HI everyone, i am in the market for a good aluminum livewell for my tracker topper 1542. I dont want it to be huge but just big enough to put a 5 fish limit of bass in it. I was interested in the fish mate pro livewell but after reading some of the post about not getting them for a couple of months i dont want one. Does anyone have any ideas or links to a place where i could buy one at.


----------



## dyeguy1212 (May 18, 2011)

Anywhere but fishmatepro, lol.


----------



## Jim (May 18, 2011)

Not aluminum, but PVC an option?

https://customlivewells.com/default.aspx

How about making your own from a cooler? Would that be an option?


----------



## T-MAN (May 18, 2011)

Jim said:


> Not aluminum, but PVC an option?
> 
> https://customlivewells.com/default.aspx
> 
> How about making your own from a cooler? Would that be an option?

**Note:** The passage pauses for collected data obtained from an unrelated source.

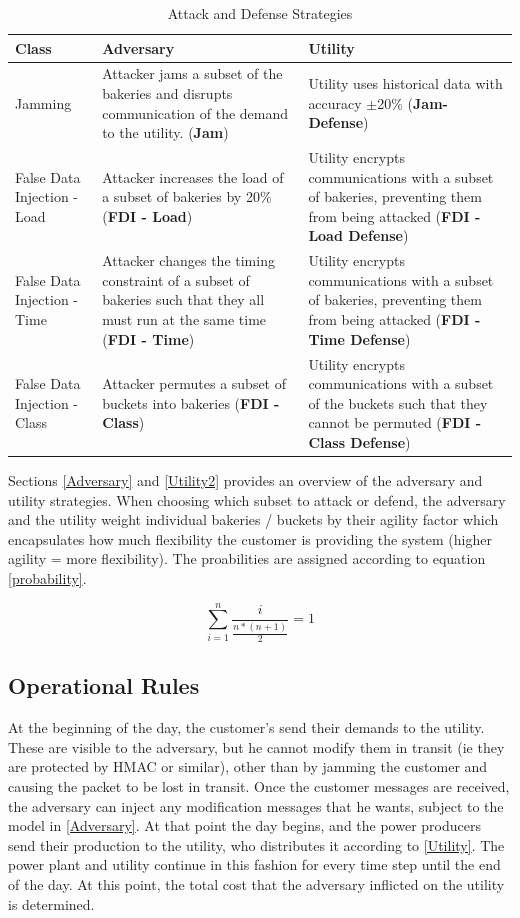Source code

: \documentclass[conference]{IEEEtran}
\begin{document}
\begin{table}[!htbp]
\label{strategies}
\centering
\begin{tabular}{p{2cm} | p{3cm} | p{3cm}}
\toprule
Class & Adversary & Utility\\
\midrule
Jamming & Attacker jams a subset of the bakeries and disrupts communication of the demand to the utility. ({\bf Jam}) & Utility uses historical data with accuracy $\pm$20\%  ({\bf Jam-Defense})\\
False Data Injection - Load &  Attacker increases the load of a subset of bakeries by 20\% ({\bf FDI - Load}) & Utility encrypts communications with a subset of bakeries, preventing them from being attacked ({\bf FDI - Load Defense}) \\
False Data Injection - Time & Attacker changes the timing constraint of a subset of bakeries such that they all must run at the same time ({\bf FDI - Time}) & Utility encrypts communications with a subset of bakeries, preventing them from being attacked ({\bf FDI - Time Defense})\\
False Data Injection - Class & Attacker permutes a subset of buckets into bakeries ({\bf FDI - Class}) & Utility encrypts communications with a subset of the buckets such that they cannot be permuted ({\bf FDI - Class Defense})\\
\bottomrule
\end{tabular}
\caption{Attack and Defense Strategies}
\end{table}

Sections \ref{Adversary} and \ref{Utility2} provides an overview of the adversary and utility strategies.  When choosing which subset to attack or defend, the adversary and the utility weight individual bakeries / buckets by their agility factor \cite{petersen2013taxonomy} which encapsulates how much flexibility the customer
is providing the system (higher agility = more flexibility).  The proabilities are assigned according to equation \ref{probability}.

\begin{equation}
\label{probability}
\sum\limits_{i=1}^n \frac{i}{\frac{n*(n+1)}{2}} = 1
\end{equation}

\subsection{Operational Rules}
\label{Rules}

At the beginning of the day, the customer's send their demands to the utility. These are visible to the adversary, but he cannot modify them in transit (ie they are protected by HMAC or similar), other than by jamming the customer and causing the packet to be lost in transit.   Once the customer messages are received, the adversary can inject any modification messages that he wants, subject to the model in \ref{Adversary}. At that point the day begins, and the power producers send their production to the utility, who distributes it according to \ref{Utility}. The power plant and utility continue in this fashion for every time step until the end of the day. At this point, the total cost that the adversary inflicted
on the utility is determined.
\end{document}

I would prefer aluminum over the pvc but that would work. I was thinking of taking out my tiny livewell in my center bench and making one out of aluminum and putting back in the bench as x53gunner did in his tracker that would give me a bigger livewell and not take up any more space.
Thanks for the help everyone


----------



## bassboy1 (May 19, 2011)

Did you get the PM I sent you the other day?

Dawson


----------



## T-MAN (May 19, 2011)

bassboy 1 yes i have gotten your pm im not sure what im gonna do yet but ill get back to you about it


----------



## BaitCaster (May 20, 2011)

Dang, now you got me thinking about a bigger livewell! Let's see some pictures when you get started.


----------



## T-MAN (May 21, 2011)

Our local Marina here has lots of sizes of "Baitwells" from maybe 10 gallons up to 50 gallons or so. Theirs one that i think is maybe 15 or 20 gallons thats just a circular tank and is only 1 sided, my dad said that that would be a great livewell for a smaller boat like mine. Does anybodyknow if that would work or have ever tried that?


----------



## bassboy1 (May 22, 2011)

The only problem I can see is it might not be long enough for a decent bass, depending on how it is configured. I have a 30 gallon bait tank, which is somewhat tall, and while the water quantity, filtration and aeration are much better than most livewells on the market these days, it won't hold a bass over 3 pounds or so, as the tank is tall, rather than long. Depending on how stubby the thing is, it might work, but if it doesn't have a large enough horizontal dimension, you may want to look for something else.


----------



## T-MAN (May 22, 2011)

bassboy1 said:


> The only problem I can see is it might not be long enough for a decent bass, depending on how it is configured. I have a 30 gallon bait tank, which is somewhat tall, and while the water quantity, filtration and aeration are much better than most livewells on the market these days, it won't hold a bass over 3 pounds or so, as the tank is tall, rather than long. Depending on how stubby the thing is, it might work, but if it doesn't have a large enough horizontal dimension, you may want to look for something else.




I never thought about that, it is not real tall and is maybe 17inches to 24inches in diameter. Thats just a rough estimate without actual measurments. Thanks


----------